Weight Initialization
Xavier, He, and the math of exploding gradients.
You built the MLP. Forward pass, backward pass, update rule — every wire, every gradient, by hand. And then, the first time you ran it on a 20-layer network, it did nothing. Loss flat as a desk. Or loss in scientific notation, climbing. Same network. Same data. Same gradient descent. The only thing you changed was the numbers you wrote into the weight tensors before step zero.
Think of every layer as having a volume knob — the scale of its initial weights. Turn every knob too low and the signal fades to silence by the time it reaches the output; activations collapse to zero and gradients follow. Turn every knob too high and the signal clips and blows the speakers; activations saturate, gradients explode. There's a sweet-spot setting, and — here's the part nobody tells you — the setting depends on which activation you picked. Bad init isn't bad math. It's the sound guy fumbling the volume knobs before the band walks on.
Two names carry this entire chapter: Xavier (Glorot & Bengio, 2010) and He (Kaiming He et al., 2015). Same idea, different math, different activation. By the end of the page you'll have turned those knobs yourself, watched a 20-layer network die in real time, and then watched the same network come alive with one line changed. The math is a paragraph. The intuition is a volume knob. The consequence, if you get it wrong, is silent death.

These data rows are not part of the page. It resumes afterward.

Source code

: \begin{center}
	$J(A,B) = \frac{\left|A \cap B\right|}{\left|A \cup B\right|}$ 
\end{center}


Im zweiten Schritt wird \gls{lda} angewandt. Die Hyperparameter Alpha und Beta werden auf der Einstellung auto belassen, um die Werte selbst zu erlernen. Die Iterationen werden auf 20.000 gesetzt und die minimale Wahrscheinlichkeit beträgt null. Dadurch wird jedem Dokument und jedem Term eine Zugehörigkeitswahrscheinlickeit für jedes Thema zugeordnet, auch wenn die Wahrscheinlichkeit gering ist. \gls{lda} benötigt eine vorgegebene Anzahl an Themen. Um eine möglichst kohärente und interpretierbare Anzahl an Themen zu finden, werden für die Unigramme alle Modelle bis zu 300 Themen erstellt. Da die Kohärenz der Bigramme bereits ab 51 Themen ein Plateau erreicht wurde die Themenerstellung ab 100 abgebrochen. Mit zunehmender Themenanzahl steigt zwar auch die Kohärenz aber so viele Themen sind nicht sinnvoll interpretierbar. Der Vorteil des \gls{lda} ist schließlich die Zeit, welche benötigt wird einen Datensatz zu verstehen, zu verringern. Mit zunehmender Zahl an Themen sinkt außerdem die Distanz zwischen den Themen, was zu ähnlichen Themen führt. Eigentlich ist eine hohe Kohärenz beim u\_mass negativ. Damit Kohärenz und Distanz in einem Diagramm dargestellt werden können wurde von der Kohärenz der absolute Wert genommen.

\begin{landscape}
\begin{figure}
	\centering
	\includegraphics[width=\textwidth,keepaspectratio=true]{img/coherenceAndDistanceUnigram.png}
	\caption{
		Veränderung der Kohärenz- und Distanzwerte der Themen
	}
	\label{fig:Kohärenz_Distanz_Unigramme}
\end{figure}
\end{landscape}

Here's the mechanical story. A forward pass is a stack of matrix multiplies. Each layer takes the previous activations, multiplies by W, adds a bias, and squashes through a nonlinearity. That's it. If the weights are too small on average, Wx is smaller than x, and each layer shrinks the signal a little more than the last. Stack 20 of those and the final layer is looking at numbers so close to zero the float barely represents them. When the gradient flows back, it passes through the same matrices in reverse — so it shrinks too. The chain-rule product blows up or dies with depth, and a dead gradient is a weight that never moves. Congratulations: you have a network, and it is decorative.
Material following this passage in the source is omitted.